> What needs to be done
Count the lines in the records that hold the string "artifactId". Only the number should be given.

> Given entries

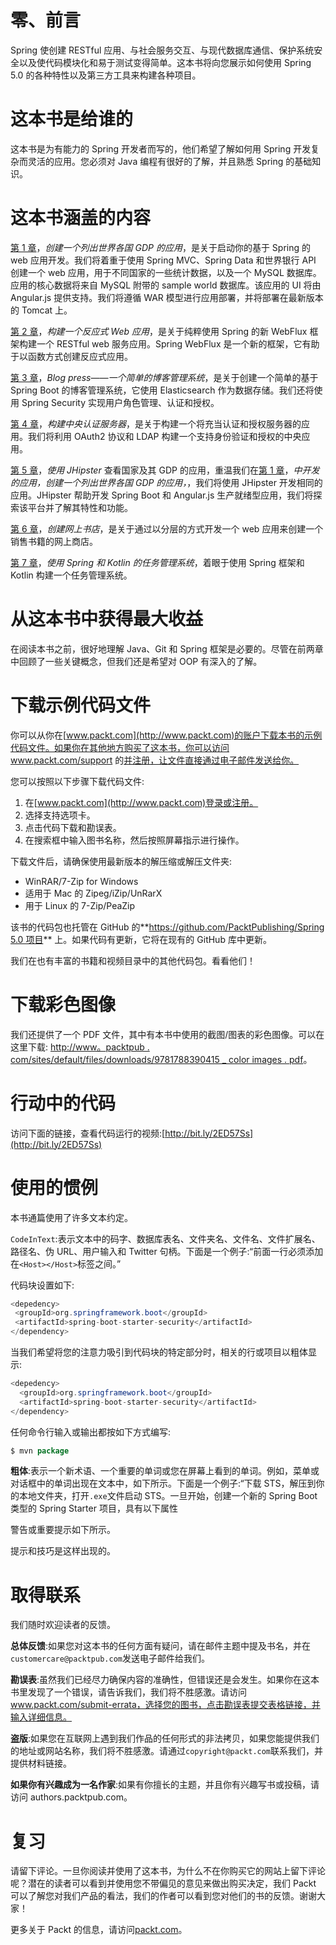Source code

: # 零、前言

Spring 使创建 RESTful 应用、与社会服务交互、与现代数据库通信、保护系统安全以及使代码模块化和易于测试变得简单。这本书将向您展示如何使用 Spring 5.0 的各种特性以及第三方工具来构建各种项目。

# 这本书是给谁的

这本书是为有能力的 Spring 开发者而写的，他们希望了解如何用 Spring 开发复杂而灵活的应用。您必须对 Java 编程有很好的了解，并且熟悉 Spring 的基础知识。

# 这本书涵盖的内容

[第 1 章](87add83e-e65b-4b58-9ef1-113ad157a51a.xhtml)，*创建一个列出世界各国 GDP 的应用*，是关于启动你的基于 Spring 的 web 应用开发。我们将着重于使用 Spring MVC、Spring Data 和世界银行 API 创建一个 web 应用，用于不同国家的一些统计数据，以及一个 MySQL 数据库。应用的核心数据将来自 MySQL 附带的 sample world 数据库。该应用的 UI 将由 Angular.js 提供支持。我们将遵循 WAR 模型进行应用部署，并将部署在最新版本的 Tomcat 上。

[第 2 章](64385ee5-943c-4d39-a452-a2a743936fdd.xhtml)，*构建一个反应式 Web 应用*，是关于纯粹使用 Spring 的新 WebFlux 框架构建一个 RESTful web 服务应用。Spring WebFlux 是一个新的框架，它有助于以函数方式创建反应式应用。

[第 3 章](e32452e8-07bb-4815-96d6-b0db0a6009ba.xhtml)，*Blog press——一个简单的博客管理系统*，是关于创建一个简单的基于 Spring Boot 的博客管理系统，它使用 Elasticsearch 作为数据存储。我们还将使用 Spring Security 实现用户角色管理、认证和授权。

[第 4 章](e36170b7-dbc6-4a4c-b7ba-e4830cd71efd.xhtml)，*构建中央认证服务器*，是关于构建一个将充当认证和授权服务器的应用。我们将利用 OAuth2 协议和 LDAP 构建一个支持身份验证和授权的中央应用。

[第 5 章](2473f10c-1a4e-4356-a3ec-fdf4a3d7683c.xhtml)，*使用 JHipster* 查看国家及其 GDP 的应用，重温我们在[第 1 章](87add83e-e65b-4b58-9ef1-113ad157a51a.xhtml)，*中开发的应用，创建一个列出世界各国 GDP 的应用，*，我们将使用 JHipster 开发相同的应用。JHipster 帮助开发 Spring Boot 和 Angular.js 生产就绪型应用，我们将探索该平台并了解其特性和功能。

[第 6 章](040a6977-5f6d-4866-ba38-ff33f8040ce0.xhtml)，*创建网上书店*，是关于通过以分层的方式开发一个 web 应用来创建一个销售书籍的网上商店。

[第 7 章](0ae6a97e-710f-42c9-9aa3-74c554c3da08.xhtml)，*使用 Spring 和 Kotlin 的任务管理系统*，着眼于使用 Spring 框架和 Kotlin 构建一个任务管理系统。

# 从这本书中获得最大收益

在阅读本书之前，很好地理解 Java、Git 和 Spring 框架是必要的。尽管在前两章中回顾了一些关键概念，但我们还是希望对 OOP 有深入的了解。

# 下载示例代码文件

你可以从你在[www.packt.com](http://www.packt.com)的账户下载本书的示例代码文件。如果你在其他地方购买了这本书，你可以访问 www.packt.com/support 的[并注册，让文件直接通过电子邮件发送给你。](http://www.packt.com/support)

您可以按照以下步骤下载代码文件:

1.  在[www.packt.com](http://www.packt.com)登录或注册。
2.  选择支持选项卡。
3.  点击代码下载和勘误表。
4.  在搜索框中输入图书名称，然后按照屏幕指示进行操作。

下载文件后，请确保使用最新版本的解压缩或解压文件夹:

*   WinRAR/7-Zip for Windows
*   适用于 Mac 的 Zipeg/iZip/UnRarX
*   用于 Linux 的 7-Zip/PeaZip

该书的代码包也托管在 GitHub 的**[https://github.com/PacktPublishing/Spring 5.0 项目](https://github.com/PacktPublishing/Spring-5.0-Projects)** 上。如果代码有更新，它将在现有的 GitHub 库中更新。

我们在也有丰富的书籍和视频目录中的其他代码包。看看他们！

# 下载彩色图像

我们还提供了一个 PDF 文件，其中有本书中使用的截图/图表的彩色图像。可以在这里下载: [http://www。](https://www.packtpub.com/sites/default/files/downloads/9781788390415_ColorImages.pdf)[packtpub . com/sites/default/files/downloads/9781788390415 _ color images . pdf](https://www.packtpub.com/sites/default/files/downloads/9781788390415_ColorImages.pdf)。

# 行动中的代码

访问下面的链接，查看代码运行的视频:[http://bit.ly/2ED57Ss](http://bit.ly/2ED57Ss)

# 使用的惯例

本书通篇使用了许多文本约定。

`CodeInText`:表示文本中的码字、数据库表名、文件夹名、文件名、文件扩展名、路径名、伪 URL、用户输入和 Twitter 句柄。下面是一个例子:“前面一行必须添加在`<Host></Host>`标签之间。”

代码块设置如下:

```java
<depedency>
 <groupId>org.springframework.boot</groupId>
 <artifactId>spring-boot-starter-security</artifactId>
</dependency>
```

当我们希望将您的注意力吸引到代码块的特定部分时，相关的行或项目以粗体显示:

```java
<depedency>
  <groupId>org.springframework.boot</groupId>
  <artifactId>spring-boot-starter-security</artifactId>
</dependency>
```

任何命令行输入或输出都按如下方式编写:

```java
$ mvn package 
```

**粗体**:表示一个新术语、一个重要的单词或您在屏幕上看到的单词。例如，菜单或对话框中的单词出现在文本中，如下所示。下面是一个例子:“下载 STS，解压到你的本地文件夹，打开`.exe`文件启动 STS。一旦开始，创建一个新的 Spring Boot 类型的 Spring Starter 项目，具有以下属性

警告或重要提示如下所示。

提示和技巧是这样出现的。

# 取得联系

我们随时欢迎读者的反馈。

**总体反馈**:如果您对这本书的任何方面有疑问，请在邮件主题中提及书名，并在`customercare@packtpub.com`发送电子邮件给我们。

**勘误表**:虽然我们已经尽力确保内容的准确性，但错误还是会发生。如果你在这本书里发现了一个错误，请告诉我们，我们将不胜感激。请访问 www.packt.com/submit-errata，选择您的图书，点击勘误表提交表格链接，并输入详细信息。

**盗版**:如果您在互联网上遇到我们作品的任何形式的非法拷贝，如果您能提供我们的地址或网站名称，我们将不胜感激。请通过`copyright@packt.com`联系我们，并提供材料链接。

**如果你有兴趣成为一名作家**:如果有你擅长的主题，并且你有兴趣写书或投稿，请访问 authors.packtpub.com。

# 复习

请留下评论。一旦你阅读并使用了这本书，为什么不在你购买它的网站上留下评论呢？潜在的读者可以看到并使用您不带偏见的意见来做出购买决定，我们 Packt 可以了解您对我们产品的看法，我们的作者可以看到您对他们的书的反馈。谢谢大家！

更多关于 Packt 的信息，请访问[packt.com](http://www.packt.com/)。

> Output for this task
2